Although the above works, I can't stop thinking that I may have made this more complex that it really is and that this is not the most efficient approach as 4 extra checks are made for every single request.

Are there any better ways to do the above in Django? Any suggestions would be greatly appreciated.


Solution

  • Dirty hack: removing session object conditionally.

    One approach would be including a single middleware discarding the session object conditional to the request. It's a bit of a dirty hack for two reasons:

    • The Session object is created at first and removed later. (inefficient)
    • You're relying on the fact that the Session object isn't written to the database yet at that point. This may change in future Django versions (though not very likely).

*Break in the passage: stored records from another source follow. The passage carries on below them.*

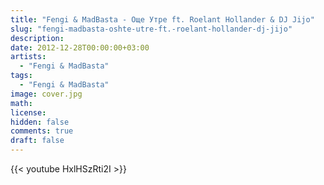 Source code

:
 ```yaml
---
title: "Fengi & MadBasta - Още Утре ft. Roelant Hollander & DJ Jijo" 
slug: "fengi-madbasta-oshte-utre-ft.-roelant-hollander-dj-jijo"
description: 
date: 2012-12-28T00:00:00+03:00
artists:
  - "Fengi & MadBasta"
tags:
  - "Fengi & MadBasta"
image: cover.jpg
math: 
license: 
hidden: false
comments: true
draft: false
---
```


{{< youtube HxlHSzRti2I >}}
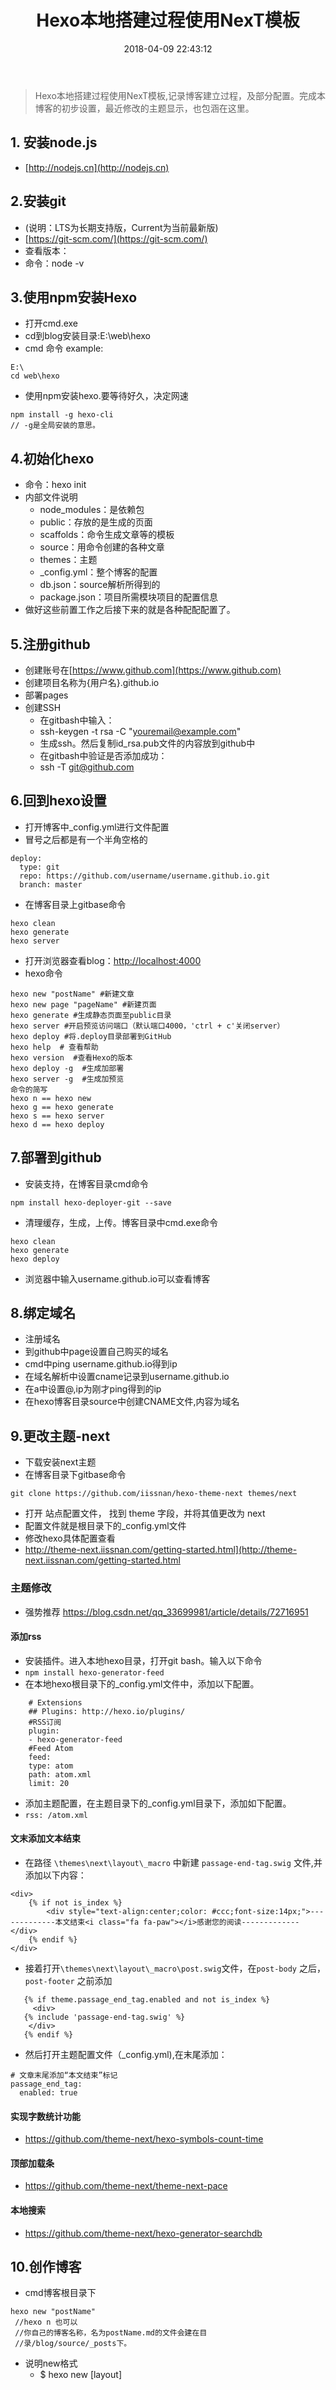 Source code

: ﻿---
title: Hexo本地搭建过程使用NexT模板
urlname: Hexo-NexT-github-config
tags:
  - Hexo
  - NexT
  - 博客设置
categories:
  - Hexo
date: 2018-04-09 22:43:12
---

> Hexo本地搭建过程使用NexT模板,记录博客建立过程，及部分配置。完成本博客的初步设置，最近修改的主题显示，也包涵在这里。
<!-- more -->
## 1. 安装node.js

- [http://nodejs.cn](http://nodejs.cn)

## 2.安装git

- (说明：LTS为长期支持版，Current为当前最新版)
- [https://git-scm.com/](https://git-scm.com/)
- 查看版本：
- 命令：node -v

## 3.使用npm安装Hexo

- 打开cmd.exe
- cd到blog安装目录:E:\web\hexo
- cmd 命令 example:
```
E:\
cd web\hexo
```
- 使用npm安装hexo.要等待好久，决定网速
```
npm install -g hexo-cli
// -g是全局安装的意思。
```

## 4.初始化hexo

- 命令：hexo init
- 内部文件说明
    - node_modules：是依赖包
    - public：存放的是生成的页面
    - scaffolds：命令生成文章等的模板
    - source：用命令创建的各种文章
    - themes：主题
    - _config.yml：整个博客的配置
    - db.json：source解析所得到的
    - package.json：项目所需模块项目的配置信息
- 做好这些前置工作之后接下来的就是各种配配配置了。

## 5.注册github

- 创建账号在[https://www.github.com](https://www.github.com)
- 创建项目名称为{用户名}.github.io
- 部署pages
- 创建SSH
    - 在gitbash中输入：
    - ssh-keygen -t rsa -C "youremail@example.com"
    - 生成ssh。然后复制id_rsa.pub文件的内容放到github中
    - 在gitbash中验证是否添加成功：
    - ssh -T git@github.com
	
## 6.回到hexo设置

- 打开博客中_config.yml进行文件配置
- 冒号之后都是有一个半角空格的
```
deploy:
  type: git
  repo: https://github.com/username/username.github.io.git
  branch: master
```
- 在博客目录上gitbase命令
```
hexo clean
hexo generate
hexo server
```
- 打开浏览器查看blog：[http://localhost:4000](http://localhost:4000)
- hexo命令
```
hexo new "postName" #新建文章
hexo new page "pageName" #新建页面
hexo generate #生成静态页面至public目录
hexo server #开启预览访问端口（默认端口4000，'ctrl + c'关闭server）
hexo deploy #将.deploy目录部署到GitHub
hexo help  # 查看帮助
hexo version  #查看Hexo的版本
hexo deploy -g  #生成加部署
hexo server -g  #生成加预览
命令的简写
hexo n == hexo new
hexo g == hexo generate
hexo s == hexo server
hexo d == hexo deploy
```
## 7.部署到github

- 安装支持，在博客目录cmd命令
```
npm install hexo-deployer-git --save
```
- 清理缓存，生成，上传。博客目录中cmd.exe命令
```
hexo clean
hexo generate
hexo deploy
```
- 浏览器中输入username.github.io可以查看博客

## 8.绑定域名

- 注册域名
- 到github中page设置自己购买的域名
- cmd中ping username.github.io得到ip
- 在域名解析中设置cname记录到username.github.io
- 在a中设置@,ip为刚才ping得到的ip
- 在hexo博客目录source中创建CNAME文件,内容为域名

## 9.更改主题-next

- 下载安装next主题
- 在博客目录下gitbase命令
```
git clone https://github.com/iissnan/hexo-theme-next themes/next
```
- 打开 站点配置文件， 找到 theme 字段，并将其值更改为 next
- 配置文件就是根目录下的_config.yml文件 
- 修改hexo具体配置查看
- <http://theme-next.iissnan.com/getting-started.html](http://theme-next.iissnan.com/getting-started.html>
### 主题修改
- 强势推荐 <https://blog.csdn.net/qq_33699981/article/details/72716951>
#### 添加rss
- 安装插件。进入本地hexo目录，打开git bash。输入以下命令
- `npm install hexo-generator-feed`
- 在本地hexo根目录下的_config.yml文件中，添加以下配置。
```
    # Extensions
    ## Plugins: http://hexo.io/plugins/
    #RSS订阅
    plugin:
    - hexo-generator-feed
    #Feed Atom
    feed:
    type: atom
    path: atom.xml
    limit: 20
```
- 添加主题配置，在主题目录下的_config.yml目录下，添加如下配置。
- `rss: /atom.xml`
#### 文末添加文本结束
- 在路径 `\themes\next\layout\_macro` 中新建 `passage-end-tag.swig` 文件,并添加以下内容：
```
<div>
    {% if not is_index %}
        <div style="text-align:center;color: #ccc;font-size:14px;">-------------本文结束<i class="fa fa-paw"></i>感谢您的阅读-------------</div>
    {% endif %}
</div>
```
-  接着打开`\themes\next\layout\_macro\post.swig`文件，在`post-body` 之后， `post-footer` 之前添加
```
   {% if theme.passage_end_tag.enabled and not is_index %}
	 <div>
   {% include 'passage-end-tag.swig' %}
    </div>
   {% endif %}	
```
- 然后打开主题配置文件（_config.yml),在末尾添加：
```
# 文章末尾添加“本文结束”标记
passage_end_tag:
  enabled: true
```
#### 实现字数统计功能
- <https://github.com/theme-next/hexo-symbols-count-time>
#### 顶部加载条
- https://github.com/theme-next/theme-next-pace
#### 本地搜索
- <https://github.com/theme-next/hexo-generator-searchdb>

## 10.创作博客
- cmd博客根目录下
```
hexo new "postName"
 //hexo n 也可以 
 //你自己的博客名称，名为postName.md的文件会建在目
 //录/blog/source/_posts下。
```
- 说明new格式
    - $ hexo new [layout] <title>
| layout | 路径 | 说明 |
| :-: | :-: | :-: |
| post | source/_posts | 默认，可以直接发布 |
| page | source | 在source下新建一个文件夹 |
| draft |source/_drafts | 新建文件将保持到_drafts中 |
- tags两种模式
```
tags: [tag1, tag2, tag3]
或者
tags:
  - tag1
  - tag2
  - tag3
```
- markdown更多语法
- 之后进行文件编辑，使用markdown格式，然后进行发布
- 在根目录下cmd.exe
```
hexo g //生成静态页面
hexo d //发布
```
## 11.总结自己的疑惑
- 创建bolog的过程非常接近与code编码的过程，的确符合程序猿的习惯
- 博客如果多了怎么进行管理？
- 增加会了，上该如何进行？
- 没有可视化的工具，创建完文件名后需要找到相应的文件位置，打开编辑器进行编辑，感觉有点麻烦。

    Create a custom middleware:

    class DiscardSessionForAPIMiddleware(object):
    
        def process_request(self, request):
            if request.path.startswith("/api/"): # Or any other condition
                del request.session
    

    Make sure you install this after the django.contrib.sessions.middleware.SessionMiddleware in the MIDDLEWARE_CLASSES tuple in your settings.py.

    Also check that settings.SESSION_SAVE_EVERY_REQUEST is set to False (the default). This makes it delay the write to the database until the data is modified.


    Alternatives (untested)

    • Use process_view instead of process_request in the custom middleware so you can check for the view instead of the request path. Advantage: condition check is better. Disadvantage: other middleware might already have done something with the session object and then this approach fails.
    • Create a custom decorator (or a shared base class) for your API views deleting the session object in there. Advantage: responsibility for doing this will be with the views, the place where you probably like it best (view providing the API). Disadvantage: same as above, but deleting the session object in an even later stage.